IMG_8351Así es que en definitiva lo mejor que nos puede pasar es no ser nunca una ex con mayúsculas así como tampoco la nueva porque lo que no os he contado es que este movimiento femenino en masa es bidireccional: lo mismo hacen las ex con la nueva pero a la inversa. La nueva se lo lleva también seguro o sí o sí, olvidando ambos bandos que una nueva relación jamás es la sustitución de una por la otra, sino que se trata más bien de pasados, presentes y futuros…

Este tipo de ex está convencida de que tienen una serie de beneficios post-noviazgo; un trato implícito, una serie de derechos adicionales, una extraña manía del remember, chin chines por los viejos tiempos. Saben cómo encontrarlos, son listas las tías, saben lo que les gusta, lo que les afecta, se convierten en un problema que puede traspasar la pantalla del Iphone incluso. Son ellas, las que están todo agustito con la ruptura mientras el especímen en cuestión se mantenga soltero. Ay de tí como la angula se cosque de que se ha empleado el verbo rehacer; ahí de tí porque es ahí donde las ex con mayúsculas sienten la ruptura definitiva.

Es por eso que es comprensible que las nuevas quieran o queramos ver en grupo de quién se trata; qué cara tiene ese ser tan peligroso; es mejor comentarlo en compañía, da menos susto, menos cague. Y llegados a este punto, una de las conclusiones es que la ponemos a parir probablemente y además de por cultura, por puro miedo. Así es que be careful, darlings que todos tienen una a sus espaldas o en casos de gravedad extrema pueden ser incluso varias…

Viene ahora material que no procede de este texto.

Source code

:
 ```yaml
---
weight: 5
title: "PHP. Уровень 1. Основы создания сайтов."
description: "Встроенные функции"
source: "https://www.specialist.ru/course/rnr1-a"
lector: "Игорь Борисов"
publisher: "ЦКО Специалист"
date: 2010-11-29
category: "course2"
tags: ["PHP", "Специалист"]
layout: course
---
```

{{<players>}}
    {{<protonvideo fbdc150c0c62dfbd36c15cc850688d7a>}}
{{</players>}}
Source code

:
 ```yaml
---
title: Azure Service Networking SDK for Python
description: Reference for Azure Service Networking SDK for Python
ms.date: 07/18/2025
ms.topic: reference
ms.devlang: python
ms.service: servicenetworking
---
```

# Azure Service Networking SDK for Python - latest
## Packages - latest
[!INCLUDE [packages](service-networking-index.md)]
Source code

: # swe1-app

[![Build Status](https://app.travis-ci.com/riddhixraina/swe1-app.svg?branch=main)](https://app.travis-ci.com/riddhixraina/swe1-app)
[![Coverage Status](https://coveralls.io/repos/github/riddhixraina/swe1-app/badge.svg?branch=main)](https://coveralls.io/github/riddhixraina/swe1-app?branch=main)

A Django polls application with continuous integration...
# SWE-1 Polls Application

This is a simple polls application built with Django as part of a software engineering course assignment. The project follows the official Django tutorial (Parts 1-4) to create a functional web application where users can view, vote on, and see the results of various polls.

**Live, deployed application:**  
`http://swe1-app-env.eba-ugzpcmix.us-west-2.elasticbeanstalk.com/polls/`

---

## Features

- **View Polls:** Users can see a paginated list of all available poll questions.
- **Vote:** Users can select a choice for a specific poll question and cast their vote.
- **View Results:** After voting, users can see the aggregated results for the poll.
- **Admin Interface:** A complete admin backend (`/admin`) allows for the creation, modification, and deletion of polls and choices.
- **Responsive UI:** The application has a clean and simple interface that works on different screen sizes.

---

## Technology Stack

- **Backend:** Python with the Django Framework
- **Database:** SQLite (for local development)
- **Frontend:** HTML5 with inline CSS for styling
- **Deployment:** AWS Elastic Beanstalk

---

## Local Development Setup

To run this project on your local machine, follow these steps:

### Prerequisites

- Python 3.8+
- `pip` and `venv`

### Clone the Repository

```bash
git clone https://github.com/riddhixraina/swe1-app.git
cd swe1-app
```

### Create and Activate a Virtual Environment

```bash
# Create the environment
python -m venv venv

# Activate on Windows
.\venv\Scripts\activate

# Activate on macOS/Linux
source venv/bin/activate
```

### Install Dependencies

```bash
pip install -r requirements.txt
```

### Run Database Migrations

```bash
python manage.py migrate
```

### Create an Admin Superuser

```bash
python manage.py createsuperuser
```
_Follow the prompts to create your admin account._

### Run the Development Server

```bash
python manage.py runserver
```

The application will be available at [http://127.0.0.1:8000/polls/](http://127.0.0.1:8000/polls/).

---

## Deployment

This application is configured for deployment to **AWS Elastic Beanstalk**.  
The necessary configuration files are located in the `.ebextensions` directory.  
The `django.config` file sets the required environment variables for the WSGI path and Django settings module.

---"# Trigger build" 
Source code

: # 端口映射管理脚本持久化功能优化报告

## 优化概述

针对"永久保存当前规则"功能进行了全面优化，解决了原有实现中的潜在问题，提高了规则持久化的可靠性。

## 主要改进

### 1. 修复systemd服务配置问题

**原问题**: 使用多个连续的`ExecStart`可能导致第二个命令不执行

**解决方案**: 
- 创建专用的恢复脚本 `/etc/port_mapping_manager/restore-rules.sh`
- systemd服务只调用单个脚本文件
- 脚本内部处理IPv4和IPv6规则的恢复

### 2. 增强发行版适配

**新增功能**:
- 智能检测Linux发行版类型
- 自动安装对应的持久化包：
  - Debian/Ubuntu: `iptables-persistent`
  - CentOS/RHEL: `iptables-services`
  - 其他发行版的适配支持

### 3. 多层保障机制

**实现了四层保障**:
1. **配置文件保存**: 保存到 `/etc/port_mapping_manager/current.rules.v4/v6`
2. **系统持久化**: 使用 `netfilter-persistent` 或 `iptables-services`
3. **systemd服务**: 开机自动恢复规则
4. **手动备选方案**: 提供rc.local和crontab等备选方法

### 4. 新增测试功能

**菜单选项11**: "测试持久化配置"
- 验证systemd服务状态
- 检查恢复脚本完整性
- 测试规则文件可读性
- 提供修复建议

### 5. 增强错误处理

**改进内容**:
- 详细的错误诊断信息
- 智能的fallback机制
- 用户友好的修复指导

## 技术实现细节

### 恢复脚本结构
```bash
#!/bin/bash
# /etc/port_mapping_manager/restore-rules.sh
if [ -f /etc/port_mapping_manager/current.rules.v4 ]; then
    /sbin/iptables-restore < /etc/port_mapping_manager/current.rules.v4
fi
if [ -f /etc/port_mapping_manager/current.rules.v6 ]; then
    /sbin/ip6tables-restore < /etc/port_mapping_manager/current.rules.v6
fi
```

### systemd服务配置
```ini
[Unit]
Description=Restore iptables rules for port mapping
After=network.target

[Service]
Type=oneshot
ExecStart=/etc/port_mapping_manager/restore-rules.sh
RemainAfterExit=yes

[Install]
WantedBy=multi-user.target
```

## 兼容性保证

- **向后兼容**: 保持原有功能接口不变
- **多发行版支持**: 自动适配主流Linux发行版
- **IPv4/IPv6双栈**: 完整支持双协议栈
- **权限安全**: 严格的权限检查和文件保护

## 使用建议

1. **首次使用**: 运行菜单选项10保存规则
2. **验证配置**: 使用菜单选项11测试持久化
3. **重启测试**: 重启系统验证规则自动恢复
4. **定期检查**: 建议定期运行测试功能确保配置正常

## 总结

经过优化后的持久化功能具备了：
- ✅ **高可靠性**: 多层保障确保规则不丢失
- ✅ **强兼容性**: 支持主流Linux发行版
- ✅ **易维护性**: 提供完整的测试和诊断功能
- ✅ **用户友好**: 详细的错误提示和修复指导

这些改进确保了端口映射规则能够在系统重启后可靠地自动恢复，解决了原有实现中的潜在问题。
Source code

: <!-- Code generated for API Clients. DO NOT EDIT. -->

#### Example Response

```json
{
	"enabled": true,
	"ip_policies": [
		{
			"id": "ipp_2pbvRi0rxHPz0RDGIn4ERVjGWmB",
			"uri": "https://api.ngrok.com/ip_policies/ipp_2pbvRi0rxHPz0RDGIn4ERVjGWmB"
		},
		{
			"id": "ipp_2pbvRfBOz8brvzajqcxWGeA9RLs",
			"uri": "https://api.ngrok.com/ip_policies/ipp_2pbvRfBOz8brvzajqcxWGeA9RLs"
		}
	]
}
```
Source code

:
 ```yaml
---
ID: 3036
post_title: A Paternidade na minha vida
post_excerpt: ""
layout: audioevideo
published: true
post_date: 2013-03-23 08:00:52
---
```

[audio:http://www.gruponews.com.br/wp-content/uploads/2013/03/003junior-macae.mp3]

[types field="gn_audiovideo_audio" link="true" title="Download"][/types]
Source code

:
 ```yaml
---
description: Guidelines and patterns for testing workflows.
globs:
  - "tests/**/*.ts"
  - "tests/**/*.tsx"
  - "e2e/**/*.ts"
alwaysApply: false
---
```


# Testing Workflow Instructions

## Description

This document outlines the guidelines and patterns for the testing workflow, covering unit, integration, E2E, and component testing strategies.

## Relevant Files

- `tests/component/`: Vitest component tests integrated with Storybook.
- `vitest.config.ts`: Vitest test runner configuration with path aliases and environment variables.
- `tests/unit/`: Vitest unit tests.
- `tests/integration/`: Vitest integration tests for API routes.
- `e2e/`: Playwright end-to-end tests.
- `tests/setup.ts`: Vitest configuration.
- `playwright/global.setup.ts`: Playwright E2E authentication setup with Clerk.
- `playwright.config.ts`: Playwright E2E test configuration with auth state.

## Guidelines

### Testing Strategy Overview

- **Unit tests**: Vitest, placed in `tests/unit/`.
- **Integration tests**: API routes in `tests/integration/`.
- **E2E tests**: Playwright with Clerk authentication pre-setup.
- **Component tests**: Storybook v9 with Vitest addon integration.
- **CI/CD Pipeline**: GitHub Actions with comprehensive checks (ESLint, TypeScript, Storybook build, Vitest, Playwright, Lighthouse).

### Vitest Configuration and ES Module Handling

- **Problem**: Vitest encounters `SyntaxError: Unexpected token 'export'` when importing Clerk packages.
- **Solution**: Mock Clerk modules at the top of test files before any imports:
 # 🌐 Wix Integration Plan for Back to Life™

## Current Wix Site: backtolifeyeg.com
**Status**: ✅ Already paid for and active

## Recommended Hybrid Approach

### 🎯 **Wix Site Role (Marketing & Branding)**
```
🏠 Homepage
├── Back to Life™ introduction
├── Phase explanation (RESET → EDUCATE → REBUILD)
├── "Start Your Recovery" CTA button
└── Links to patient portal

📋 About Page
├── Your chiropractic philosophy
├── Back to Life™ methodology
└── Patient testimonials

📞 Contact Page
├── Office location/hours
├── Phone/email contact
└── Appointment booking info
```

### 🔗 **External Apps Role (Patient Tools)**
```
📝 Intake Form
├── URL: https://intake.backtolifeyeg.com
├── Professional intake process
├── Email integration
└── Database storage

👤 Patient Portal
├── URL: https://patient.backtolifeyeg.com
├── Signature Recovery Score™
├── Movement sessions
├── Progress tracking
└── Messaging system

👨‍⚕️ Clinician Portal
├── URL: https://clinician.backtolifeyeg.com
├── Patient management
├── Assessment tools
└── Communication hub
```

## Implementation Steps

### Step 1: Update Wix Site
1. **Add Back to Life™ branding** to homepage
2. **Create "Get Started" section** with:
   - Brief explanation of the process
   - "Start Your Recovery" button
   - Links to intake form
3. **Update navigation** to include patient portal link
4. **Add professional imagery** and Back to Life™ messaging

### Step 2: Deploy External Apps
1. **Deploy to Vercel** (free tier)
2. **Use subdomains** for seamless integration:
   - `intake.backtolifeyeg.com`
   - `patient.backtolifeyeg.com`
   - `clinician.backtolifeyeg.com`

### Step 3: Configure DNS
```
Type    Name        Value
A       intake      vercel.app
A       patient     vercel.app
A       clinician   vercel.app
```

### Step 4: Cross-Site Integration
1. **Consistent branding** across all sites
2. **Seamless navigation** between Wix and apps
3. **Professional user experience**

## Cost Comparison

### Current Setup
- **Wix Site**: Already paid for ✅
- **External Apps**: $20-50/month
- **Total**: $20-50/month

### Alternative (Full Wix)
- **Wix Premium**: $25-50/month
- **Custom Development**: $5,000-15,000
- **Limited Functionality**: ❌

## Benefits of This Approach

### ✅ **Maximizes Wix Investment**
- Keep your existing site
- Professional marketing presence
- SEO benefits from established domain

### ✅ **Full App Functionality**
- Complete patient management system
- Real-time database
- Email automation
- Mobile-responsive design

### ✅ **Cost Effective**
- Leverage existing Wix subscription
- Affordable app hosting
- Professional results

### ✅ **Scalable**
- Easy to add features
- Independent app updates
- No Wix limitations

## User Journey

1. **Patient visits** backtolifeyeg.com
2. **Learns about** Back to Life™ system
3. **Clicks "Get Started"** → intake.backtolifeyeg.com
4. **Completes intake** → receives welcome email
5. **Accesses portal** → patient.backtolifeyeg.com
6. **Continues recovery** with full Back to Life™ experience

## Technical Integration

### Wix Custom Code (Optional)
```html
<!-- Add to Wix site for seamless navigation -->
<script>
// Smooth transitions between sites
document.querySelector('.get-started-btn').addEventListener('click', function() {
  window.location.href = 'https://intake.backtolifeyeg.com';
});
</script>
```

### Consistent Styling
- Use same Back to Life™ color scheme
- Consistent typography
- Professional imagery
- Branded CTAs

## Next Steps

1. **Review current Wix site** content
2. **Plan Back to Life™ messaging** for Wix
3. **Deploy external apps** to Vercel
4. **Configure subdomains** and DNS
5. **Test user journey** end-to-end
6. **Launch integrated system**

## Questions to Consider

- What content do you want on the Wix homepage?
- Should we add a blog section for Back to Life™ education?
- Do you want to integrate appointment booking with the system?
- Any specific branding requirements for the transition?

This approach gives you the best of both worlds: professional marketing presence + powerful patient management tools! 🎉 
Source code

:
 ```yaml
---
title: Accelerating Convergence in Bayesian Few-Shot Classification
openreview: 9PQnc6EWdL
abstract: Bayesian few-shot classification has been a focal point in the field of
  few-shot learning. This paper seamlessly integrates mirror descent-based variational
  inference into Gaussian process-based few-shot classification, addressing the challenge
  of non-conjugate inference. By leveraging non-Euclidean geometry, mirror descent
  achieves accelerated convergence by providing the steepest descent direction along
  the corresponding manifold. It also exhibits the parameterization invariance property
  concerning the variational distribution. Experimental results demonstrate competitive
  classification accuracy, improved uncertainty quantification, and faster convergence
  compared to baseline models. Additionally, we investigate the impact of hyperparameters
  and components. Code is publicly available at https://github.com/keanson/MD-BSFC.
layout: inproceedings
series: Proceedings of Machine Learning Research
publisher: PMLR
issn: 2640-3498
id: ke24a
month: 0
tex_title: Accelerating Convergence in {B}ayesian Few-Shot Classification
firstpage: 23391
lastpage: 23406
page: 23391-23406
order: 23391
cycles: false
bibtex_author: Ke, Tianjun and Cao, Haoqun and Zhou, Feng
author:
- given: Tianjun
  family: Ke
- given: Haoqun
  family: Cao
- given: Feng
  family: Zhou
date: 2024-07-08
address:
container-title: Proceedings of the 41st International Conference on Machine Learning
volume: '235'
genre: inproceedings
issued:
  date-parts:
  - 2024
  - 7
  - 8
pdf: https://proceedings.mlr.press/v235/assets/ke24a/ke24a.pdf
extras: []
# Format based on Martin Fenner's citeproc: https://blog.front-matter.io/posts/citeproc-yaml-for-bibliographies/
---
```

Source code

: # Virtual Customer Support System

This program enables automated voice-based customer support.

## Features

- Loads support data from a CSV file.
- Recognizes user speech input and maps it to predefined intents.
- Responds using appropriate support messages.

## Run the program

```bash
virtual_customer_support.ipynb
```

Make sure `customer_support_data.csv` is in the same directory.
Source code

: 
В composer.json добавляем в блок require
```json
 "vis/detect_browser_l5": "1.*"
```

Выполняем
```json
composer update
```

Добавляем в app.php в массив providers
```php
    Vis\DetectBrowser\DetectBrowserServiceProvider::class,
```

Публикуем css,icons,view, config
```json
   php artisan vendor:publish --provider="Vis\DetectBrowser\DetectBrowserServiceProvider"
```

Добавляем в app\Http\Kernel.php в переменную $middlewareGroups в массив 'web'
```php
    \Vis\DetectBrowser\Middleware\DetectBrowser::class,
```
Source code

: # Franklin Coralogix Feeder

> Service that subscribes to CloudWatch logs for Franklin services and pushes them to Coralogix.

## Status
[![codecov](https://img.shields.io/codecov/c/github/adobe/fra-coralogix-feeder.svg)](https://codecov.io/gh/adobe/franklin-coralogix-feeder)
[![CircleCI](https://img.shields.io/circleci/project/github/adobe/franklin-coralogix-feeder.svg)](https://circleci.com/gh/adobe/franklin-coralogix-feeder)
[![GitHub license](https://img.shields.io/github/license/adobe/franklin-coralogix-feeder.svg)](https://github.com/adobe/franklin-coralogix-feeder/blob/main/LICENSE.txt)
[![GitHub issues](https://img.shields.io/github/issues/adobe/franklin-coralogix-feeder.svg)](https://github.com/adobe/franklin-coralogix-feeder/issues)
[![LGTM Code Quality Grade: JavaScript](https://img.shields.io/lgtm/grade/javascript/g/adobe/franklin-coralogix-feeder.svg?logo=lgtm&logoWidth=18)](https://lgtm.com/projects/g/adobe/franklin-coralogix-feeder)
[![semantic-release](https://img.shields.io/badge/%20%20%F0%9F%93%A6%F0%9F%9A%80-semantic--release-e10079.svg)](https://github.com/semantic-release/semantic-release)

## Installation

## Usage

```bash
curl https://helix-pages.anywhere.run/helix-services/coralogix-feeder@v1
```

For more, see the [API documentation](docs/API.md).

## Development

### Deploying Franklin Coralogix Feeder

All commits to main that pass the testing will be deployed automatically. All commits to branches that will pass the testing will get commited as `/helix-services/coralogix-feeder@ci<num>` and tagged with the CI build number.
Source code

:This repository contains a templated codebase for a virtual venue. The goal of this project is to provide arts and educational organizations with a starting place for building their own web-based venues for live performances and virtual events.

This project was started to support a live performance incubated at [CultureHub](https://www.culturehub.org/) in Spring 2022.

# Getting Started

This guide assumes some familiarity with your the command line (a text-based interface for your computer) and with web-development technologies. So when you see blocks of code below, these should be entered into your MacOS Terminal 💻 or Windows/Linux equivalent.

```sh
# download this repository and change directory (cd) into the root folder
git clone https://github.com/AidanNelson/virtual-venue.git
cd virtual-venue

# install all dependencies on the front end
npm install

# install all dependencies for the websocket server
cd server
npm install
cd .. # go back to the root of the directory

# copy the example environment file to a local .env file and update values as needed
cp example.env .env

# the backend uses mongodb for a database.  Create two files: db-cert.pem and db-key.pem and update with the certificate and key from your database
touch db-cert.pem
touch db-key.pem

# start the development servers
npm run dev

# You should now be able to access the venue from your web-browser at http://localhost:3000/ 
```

Manteneos alejadas de las tentaciones tecnológicas, tened presente que lo pisado, pasado; lo bueno, guardado y lo malo enterrado. Sed felices que la vida solo dura lo que dura un beso. Recordad que ellos no siempre tuvieron presente que había que elegir bien a las ex porque resulta que son para toda la vida, que a veces hay que decir adiós en defensa propia y que las ex solo son mujeres como las demás; las nuevas, también y no olvidéis por favor que el índice de consultas a las fotos de las ex es directamente proporcional a la inmadurez, que nunca hay que dar nada por supuesto y que todos fuimos felices alguna vez aunque esas sonrisas se las llevara el viento y de ellas ya no quede mas que un poco o nada.